From:David J. Peterson <dedalvs@...>
Date:Wednesday, April 6, 2005, 18:34
Carsten wrote:
<<
I began translating the first McGuffey Reader today, but I
found that Ayeri's syntax is way more difficult than the
English one.
 >>

Well, I don't know about that.  It just seems to where more of
it on its sleeve than English does.

Carsten continues:
<<
English words are often shorter and
accordingly easier to read at sight, at least the words
used in the first lessons of McGuffey's. I wonder how such
a primer for Ayeri first-graders would look like if there
are no short, easy words.
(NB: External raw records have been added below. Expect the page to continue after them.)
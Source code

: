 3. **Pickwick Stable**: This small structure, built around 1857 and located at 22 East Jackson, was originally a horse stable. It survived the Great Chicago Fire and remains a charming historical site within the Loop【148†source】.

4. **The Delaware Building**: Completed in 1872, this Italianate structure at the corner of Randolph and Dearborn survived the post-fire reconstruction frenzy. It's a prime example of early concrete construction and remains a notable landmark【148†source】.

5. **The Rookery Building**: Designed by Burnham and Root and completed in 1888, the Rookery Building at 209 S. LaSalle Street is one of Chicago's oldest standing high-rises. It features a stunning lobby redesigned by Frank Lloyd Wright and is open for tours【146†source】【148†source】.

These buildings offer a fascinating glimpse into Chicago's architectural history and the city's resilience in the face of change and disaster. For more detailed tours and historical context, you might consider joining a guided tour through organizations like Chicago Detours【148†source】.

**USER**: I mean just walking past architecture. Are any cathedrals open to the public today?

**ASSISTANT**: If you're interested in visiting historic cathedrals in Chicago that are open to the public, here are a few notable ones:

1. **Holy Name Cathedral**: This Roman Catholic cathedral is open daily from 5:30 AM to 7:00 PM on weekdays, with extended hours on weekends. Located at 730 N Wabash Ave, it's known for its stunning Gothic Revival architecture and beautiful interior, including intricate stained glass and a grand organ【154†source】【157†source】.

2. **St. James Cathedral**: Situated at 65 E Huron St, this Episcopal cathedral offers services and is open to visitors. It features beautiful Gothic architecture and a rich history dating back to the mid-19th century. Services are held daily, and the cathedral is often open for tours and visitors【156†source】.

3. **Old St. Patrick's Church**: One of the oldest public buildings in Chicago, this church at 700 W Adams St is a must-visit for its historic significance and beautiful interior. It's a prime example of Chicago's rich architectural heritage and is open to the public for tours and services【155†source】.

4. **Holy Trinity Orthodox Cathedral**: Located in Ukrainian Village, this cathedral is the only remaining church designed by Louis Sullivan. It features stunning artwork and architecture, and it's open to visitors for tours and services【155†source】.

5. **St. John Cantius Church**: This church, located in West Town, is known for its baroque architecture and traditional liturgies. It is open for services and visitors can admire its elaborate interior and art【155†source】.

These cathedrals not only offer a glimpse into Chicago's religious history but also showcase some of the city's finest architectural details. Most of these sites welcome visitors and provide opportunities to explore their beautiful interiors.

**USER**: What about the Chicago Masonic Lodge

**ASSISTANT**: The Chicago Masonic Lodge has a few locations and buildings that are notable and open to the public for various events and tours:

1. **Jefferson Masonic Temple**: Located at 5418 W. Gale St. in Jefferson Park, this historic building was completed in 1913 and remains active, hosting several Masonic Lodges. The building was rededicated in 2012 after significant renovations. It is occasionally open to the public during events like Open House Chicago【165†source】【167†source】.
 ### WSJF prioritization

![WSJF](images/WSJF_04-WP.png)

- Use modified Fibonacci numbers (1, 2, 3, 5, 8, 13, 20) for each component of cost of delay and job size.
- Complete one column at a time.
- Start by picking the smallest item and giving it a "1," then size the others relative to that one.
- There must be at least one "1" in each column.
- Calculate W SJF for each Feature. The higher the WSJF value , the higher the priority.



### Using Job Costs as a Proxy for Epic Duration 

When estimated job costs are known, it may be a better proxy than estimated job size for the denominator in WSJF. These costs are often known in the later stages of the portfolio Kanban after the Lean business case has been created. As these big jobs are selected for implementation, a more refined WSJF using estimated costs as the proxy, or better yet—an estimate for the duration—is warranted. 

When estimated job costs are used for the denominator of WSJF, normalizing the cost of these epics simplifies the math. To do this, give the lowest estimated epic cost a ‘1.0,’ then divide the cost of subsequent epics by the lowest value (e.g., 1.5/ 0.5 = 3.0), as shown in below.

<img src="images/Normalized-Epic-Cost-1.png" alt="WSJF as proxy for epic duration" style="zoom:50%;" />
Maybe using a simplified, more
colloquial language?
 >>

Since no one's ventured a reply yet, I'll give you my thoughts.
First, though the words are longer and more morphologically
complex, they don't look all that tough.  I mean:

Veneyin ang manimpiyà.

That's a sentence with three elements.  That's not too bad.  Plus,
you're comparing Ayeri to an essentially *isolating* language,
English.  There's just no way to compare.  I mean, how can you
beat "He ran home"?  Three syllables, yet an entire sentence.
So I think it should be natural that English sentences are shorter
and less morphologically complex than Ayeri, and that I think
you shouldn't worry about.  I *certainly* don't think you should
simplify the language.  Consider a real world.  Would you want
to teach children an entirely different form of the language?
They'd end up learning too languages: Real Ayeri at home and
on the playground, and Simplified Ayeri in school.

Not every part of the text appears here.